Saved entries
* * * *
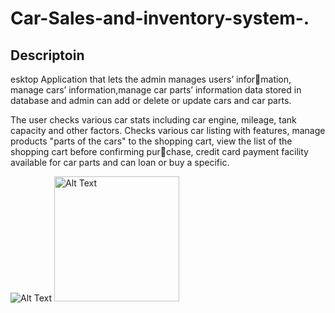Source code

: ﻿# Car-Sales-and-inventory-system-.
## Descriptoin
esktop Application that lets the admin manages users’ information, manage cars’ information,manage car parts’ information
data stored in database and admin can add or delete or update
cars and car parts.

 The user checks various car stats including car engine, mileage,
tank capacity and other factors. Checks various car listing with
features, manage products "parts of the cars" to the shopping
cart, view the list of the shopping cart before confirming purchase, credit card payment facility available for car parts and can
loan or buy a specific.


![Alt Text](https://github.com/mohamedabdelaty-98/Car-Sales-and-inventory-system-./blob/main/images/22.08.2023_13.04.54_REC.jpg)
<img src="https://github.com/mohamedabdelaty-98/Car-Sales-and-inventory-system-./blob/main/images/22.08.2023_13.04.54_REC.jpg" alt="Alt Text" width="200"/>

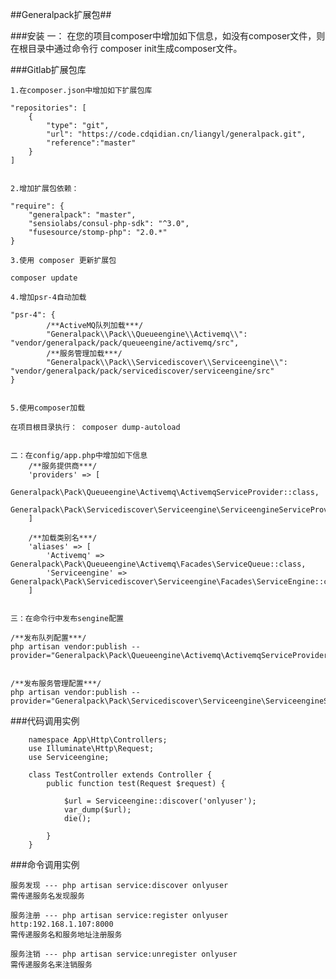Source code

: ##Generalpack扩展包##


###安装
	一： 在您的项目composer中增加如下信息，如没有composer文件，则在根目录中通过命令行 composer init生成composer文件。 

###Gitlab扩展包库
	
	1.在composer.json中增加如下扩展包库
	
	"repositories": [
        {
            "type": "git",
            "url": "https://code.cdqidian.cn/liangyl/generalpack.git",
            "reference":"master"
        }
    ]


	2.增加扩展包依赖：

	"require": {
        "generalpack": "master",
		"sensiolabs/consul-php-sdk": "^3.0",
		"fusesource/stomp-php": "2.0.*"
    }

	3.使用 composer 更新扩展包
	
	composer update
	  
	4.增加psr-4自动加载

    "psr-4": {
			/**ActiveMQ队列加载***/
            "Generalpack\\Pack\\Queueengine\\Activemq\\": "vendor/generalpack/pack/queueengine/activemq/src",
	        /**服务管理加载***/    
			"Generalpack\\Pack\\Servicediscover\\Serviceengine\\": "vendor/generalpack/pack/servicediscover/serviceengine/src"
    }


	5.使用composer加载

	在项目根目录执行： composer dump-autoload

	
	二：在config/app.php中增加如下信息
		/**服务提供商***/
		'providers' => [
			Generalpack\Pack\Queueengine\Activemq\ActivemqServiceProvider::class,
			Generalpack\Pack\Servicediscover\Serviceengine\ServiceengineServiceProvider::class
		]

		/**加载类别名***/
	    'aliases' => [
			'Activemq' => Generalpack\Pack\Queueengine\Activemq\Facades\ServiceQueue::class,
			'Serviceengine' => Generalpack\Pack\Servicediscover\Serviceengine\Facades\ServiceEngine::class
		]

	
	三：在命令行中发布sengine配置

	/**发布队列配置***/
	php artisan vendor:publish --provider="Generalpack\Pack\Queueengine\Activemq\ActivemqServiceProvider"


	/**发布服务管理配置***/
	php artisan vendor:publish --provider="Generalpack\Pack\Servicediscover\Serviceengine\ServiceengineServiceProvider"

	
###代码调用实例

		namespace App\Http\Controllers;
		use Illuminate\Http\Request;
		use Serviceengine;
		
		class TestController extends Controller {
			public function test(Request $request) {
		
				$url = Serviceengine::discover('onlyuser');
				var_dump($url);
				die();
		
			}
		}

###命令调用实例

	

	服务发现 --- php artisan service:discover onlyuser
	需传递服务名发现服务
	
	服务注册 --- php artisan service:register onlyuser http:192.168.1.107:8000
	需传递服务名和服务地址注册服务

	服务注销 --- php artisan service:unregister onlyuser
	需传递服务名来注销服务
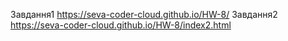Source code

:  Завдання1 https://seva-coder-cloud.github.io/HW-8/
 Завдання2 https://seva-coder-cloud.github.io/HW-8/index2.html
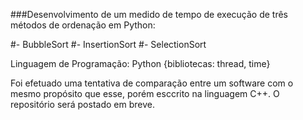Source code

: ###Desenvolvimento de um medido de tempo de execução de três métodos de ordenação em Python: 

#- BubbleSort
#- InsertionSort
#- SelectionSort

Linguagem de Programação: Python {bibliotecas: thread, time}

Foi efetuado uma tentativa de comparação entre um software com o mesmo propósito que esse, porém esccrito na linguagem C++. O repositório será postado em breve.
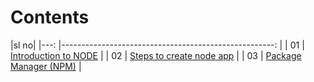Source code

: # Contents
|sl no|
|---: |-----------------------------------------------------: |
| 01  | [Introduction to NODE](https://github.com/ShyamGit01/CodeBooks/blob/main/Node/BasicNode.md#introduction-to-node-)  |
| 02  | [Steps to create node app](https://github.com/ShyamGit01/CodeBooks/blob/main/Node/StepsToCreateNodeApp.md)         |
| 03  | [Package Manager (NPM)](https://github.com/ShyamGit01/CodeBooks/blob/main/Node/PackageManager(NPM).md)             |

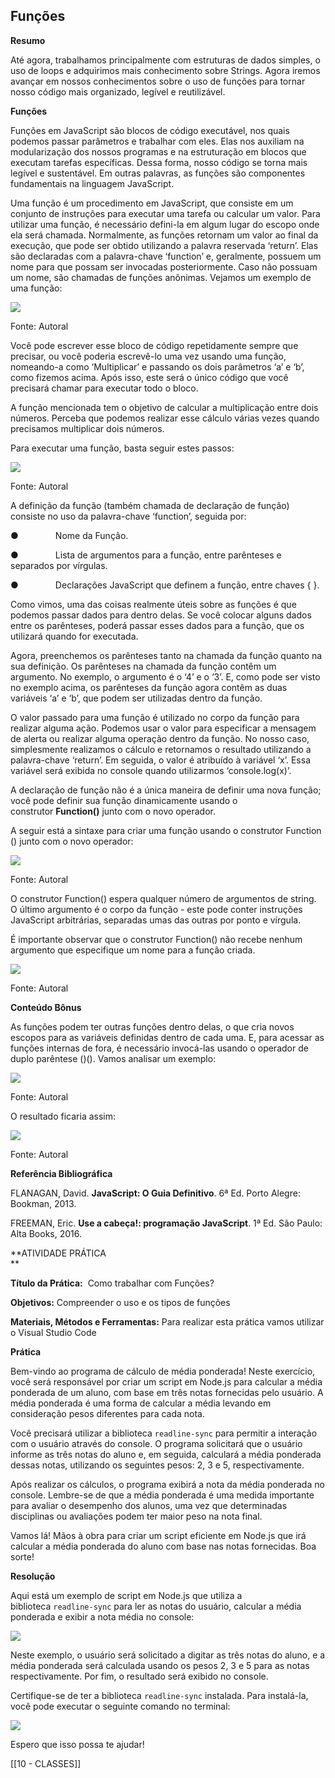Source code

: 
## Funções

**Resumo**  

Até agora, trabalhamos principalmente com estruturas de dados simples, o uso de loops e adquirimos mais conhecimento sobre Strings. Agora iremos avançar em nossos conhecimentos sobre o uso de funções para tornar nosso código mais organizado, legível e reutilizável.

**Funções**

Funções em JavaScript são blocos de código executável, nos quais podemos passar parâmetros e trabalhar com eles. Elas nos auxiliam na modularização dos nossos programas e na estruturação em blocos que executam tarefas específicas. Dessa forma, nosso código se torna mais legível e sustentável. Em outras palavras, as funções são componentes fundamentais na linguagem JavaScript.

Uma função é um procedimento em JavaScript, que consiste em um conjunto de instruções para executar uma tarefa ou calcular um valor. Para utilizar uma função, é necessário defini-la em algum lugar do escopo onde ela será chamada. Normalmente, as funções retornam um valor ao final da execução, que pode ser obtido utilizando a palavra reservada ‘return’. Elas são declaradas com a palavra-chave ‘function’ e, geralmente, possuem um nome para que possam ser invocadas posteriormente. Caso não possuam um nome, são chamadas de funções anônimas. Vejamos um exemplo de uma função:

![](https://paperx-dex-assets.s3.sa-east-1.amazonaws.com/images/1698256710825-oEmR81kgYQ.png)

Fonte: Autoral

Você pode escrever esse bloco de código repetidamente sempre que precisar, ou você poderia escrevê-lo uma vez usando uma função, nomeando-a como ‘Multiplicar’ e passando os dois parâmetros ‘a’ e ‘b’, como fizemos acima. Após isso, este será o único código que você precisará chamar para executar todo o bloco.

A função mencionada tem o objetivo de calcular a multiplicação entre dois números. Perceba que podemos realizar esse cálculo várias vezes quando precisamos multiplicar dois números.

Para executar uma função, basta seguir estes passos:

![](https://paperx-dex-assets.s3.sa-east-1.amazonaws.com/images/1698256731759-pqA14j2169.png)

Fonte: Autoral

A definição da função (também chamada de declaração de função) consiste no uso da palavra-chave ‘function’, seguida por:

●               Nome da Função.

●               Lista de argumentos para a função, entre parênteses e separados por vírgulas.

●               Declarações JavaScript que definem a função, entre chaves { }.

Como vimos, uma das coisas realmente úteis sobre as funções é que podemos passar dados para dentro delas. Se você colocar alguns dados entre os parênteses, poderá passar esses dados para a função, que os utilizará quando for executada.

Agora, preenchemos os parênteses tanto na chamada da função quanto na sua definição. Os parênteses na chamada da função contêm um argumento. No exemplo, o argumento é o ‘4’ e o ‘3’. E, como pode ser visto no exemplo acima, os parênteses da função agora contêm as duas variáveis ‘a’ e ‘b’, que podem ser utilizadas dentro da função.

O valor passado para uma função é utilizado no corpo da função para realizar alguma ação. Podemos usar o valor para especificar a mensagem de alerta ou realizar alguma operação dentro da função. No nosso caso, simplesmente realizamos o cálculo e retornamos o resultado utilizando a palavra-chave ‘return’. Em seguida, o valor é atribuído à variável ‘x’. Essa variável será exibida no console quando utilizarmos ‘console.log(x)’.

A declaração de função não é a única maneira de definir uma nova função; você pode definir sua função dinamicamente usando o construtor **Function()** junto com o novo operador.

A seguir está a sintaxe para criar uma função usando o construtor Function () junto com o novo operador:

![](https://paperx-dex-assets.s3.sa-east-1.amazonaws.com/images/1698256753483-sVd7c3zgv3.png)

Fonte: Autoral

O construtor Function() espera qualquer número de argumentos de string. O último argumento é o corpo da função - este pode conter instruções JavaScript arbitrárias, separadas umas das outras por ponto e vírgula.

É importante observar que o construtor Function() não recebe nenhum argumento que especifique um nome para a função criada.

![](https://paperx-dex-assets.s3.sa-east-1.amazonaws.com/images/1698256773387-KfBiFMSk07.png)

Fonte: Autoral

  

**Conteúdo Bônus**

As funções podem ter outras funções dentro delas, o que cria novos escopos para as variáveis definidas dentro de cada uma. E, para acessar as funções internas de fora, é necessário invocá-las usando o operador de duplo parêntese ()(). Vamos analisar um exemplo:

![](https://paperx-dex-assets.s3.sa-east-1.amazonaws.com/images/1698256797138-ypG4SsoMPT.png)

  

Fonte: Autoral

O resultado ficaria assim:

![](https://paperx-dex-assets.s3.sa-east-1.amazonaws.com/images/1698256814042-HAaTTcGBwv.png)

Fonte: Autoral

  

**Referência Bibliográfica**

FLANAGAN, David. **JavaScript: O Guia Definitivo**. 6ª Ed. Porto Alegre: Bookman, 2013.

FREEMAN, Eric. **Use a cabeça!: programação JavaScript**. 1ª Ed. São Paulo: Alta Books, 2016.

  

**ATIVIDADE PRÁTICA  
**

**Título da Prática:**  Como trabalhar com Funções?

**Objetivos:** Compreender o uso e os tipos de funções

**Materiais, Métodos e Ferramentas:** Para realizar esta prática vamos utilizar o Visual Studio Code

  

**Prática**

Bem-vindo ao programa de cálculo de média ponderada! Neste exercício, você será responsável por criar um script em Node.js para calcular a média ponderada de um aluno, com base em três notas fornecidas pelo usuário. A média ponderada é uma forma de calcular a média levando em consideração pesos diferentes para cada nota.

Você precisará utilizar a biblioteca `readline-sync` para permitir a interação com o usuário através do console. O programa solicitará que o usuário informe as três notas do aluno e, em seguida, calculará a média ponderada dessas notas, utilizando os seguintes pesos: 2, 3 e 5, respectivamente.

Após realizar os cálculos, o programa exibirá a nota da média ponderada no console. Lembre-se de que a média ponderada é uma medida importante para avaliar o desempenho dos alunos, uma vez que determinadas disciplinas ou avaliações podem ter maior peso na nota final.

Vamos lá! Mãos à obra para criar um script eficiente em Node.js que irá calcular a média ponderada do aluno com base nas notas fornecidas. Boa sorte!

  

**Resolução**

Aqui está um exemplo de script em Node.js que utiliza a biblioteca `readline-sync` para ler as notas do usuário, calcular a média ponderada e exibir a nota média no console:

![](https://paperx-dex-assets.s3.sa-east-1.amazonaws.com/images/1698858475095-FuEIRW1bj8.png)

Neste exemplo, o usuário será solicitado a digitar as três notas do aluno, e a média ponderada será calculada usando os pesos 2, 3 e 5 para as notas respectivamente. Por fim, o resultado será exibido no console.  

Certifique-se de ter a biblioteca `readline-sync` instalada. Para instalá-la, você pode executar o seguinte comando no terminal:

![](https://paperx-dex-assets.s3.sa-east-1.amazonaws.com/images/1698858577476-DL7XLRNSeR.png)

Espero que isso possa te ajudar!  

[[10 - CLASSES]]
* * * *
Both the first line of the records above and the line containing "cars and car parts." belong in the copy; please return them and every line between, exactly, minus the pictures.

## Result of this exercise
Source code

: ﻿# Car-Sales-and-inventory-system-.
## Descriptoin
esktop Application that lets the admin manages users’ information, manage cars’ information,manage car parts’ information
data stored in database and admin can add or delete or update
cars and car parts.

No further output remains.